Singapore Airlines (SIA) and Tata Sons have signed a memorandum of understanding and applied for government approval for the new carrier, a joint statement said.
Its establishment "will help further stimulate demand for air travel", it said, adding the plan would be subject to regulatory approvals including from India's foreign investment promotion board.
The new carrier "will be based in New Delhi and will operate under the full-service model", the statement said.
Tata Sons will own 51 percent of the carrier and SIA 49 percent.
"We have always been a strong believer in the growth potential of India's aviation sector and are excited about the opportunity to partner Tata Sons in contributing to the future expansion of the market," said SIA chief executive Goh Choon Phong.
"Tata Sons is one of the most established and respected names in India.

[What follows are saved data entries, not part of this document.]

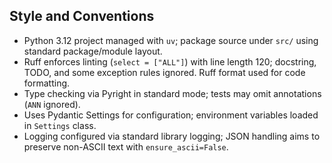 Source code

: ## Style and Conventions
- Python 3.12 project managed with `uv`; package source under `src/` using standard package/module layout.
- Ruff enforces linting (`select = ["ALL"]`) with line length 120; docstring, TODO, and some exception rules ignored. Ruff format used for code formatting.
- Type checking via Pyright in standard mode; tests may omit annotations (`ANN` ignored).
- Uses Pydantic Settings for configuration; environment variables loaded in `Settings` class.
- Logging configured via standard library logging; JSON handling aims to preserve non-ASCII text with `ensure_ascii=False`.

With the recent liberalisation, the time is right to jointly bring consumers a fresh new option for full-service air travel."
Prasad Menon, chairman of the proposed new carrier, said Tata believes civil aviation in India has sustainable growth potential.
"We now have the opportunity to launch a world-class full-service airline in India."
A spokesman for SIA told AFP the new airline will begin with domestic services.
"We would like the airline to operate international services but that will depend on obtaining further regulatory approvals," the spokesman said.
Details of the new carrier's branding, management team and products and services will be announced later.
Mahantesh Sabarad, an analyst with Fortune Equity Brokers, told AFP in Bombay the Tata group had always wanted to be in aviation.
"Maybe their ambitions have been renewed after India relaxed investment norms for the aviation sector last year," the analyst said.
Sabarad said SIA "would be keen to be in India" due to its long-term growth potential.
The new airline would be the Tata group's second venture into India's aviation sector in recent months.
In March Malaysia-based AirAsia won approval from India's foreign investment panel to set up an airline in a joint venture with the Tata group and entrepreneur Arun Bhatia's Telstra Tradeplace.
AirAsia will own 49 percent, the Tata group 30 percent and Telstra the balance of 21 percent.
Speculation about foreign interest in Indian carriers has been brewing since the government in September last year said it would allow overseas airlines to take up to 49 percent stakes in domestic operators, as part of a blitz of economic reforms.
The sector, once vaunted as a symbol of India's economic vibrancy, has seen its fortunes fade in the face of aggressive fare rivalry, a slowing economy, over-expansion, rundown infrastructure, high airport charges and expensive fuel.
Indian carriers need money to fund expansion and cut debt after years of losses caused by the fierce fare battles and rising fuel costs.
Only privately held low-cost carrier IndiGo was in profit in the year to March 2012, out of India's six main scheduled carriers.
Kingfisher Airlines, controlled by liquor baron Vijay Mallya and once the second-biggest carrier, remains grounded by a cash crunch.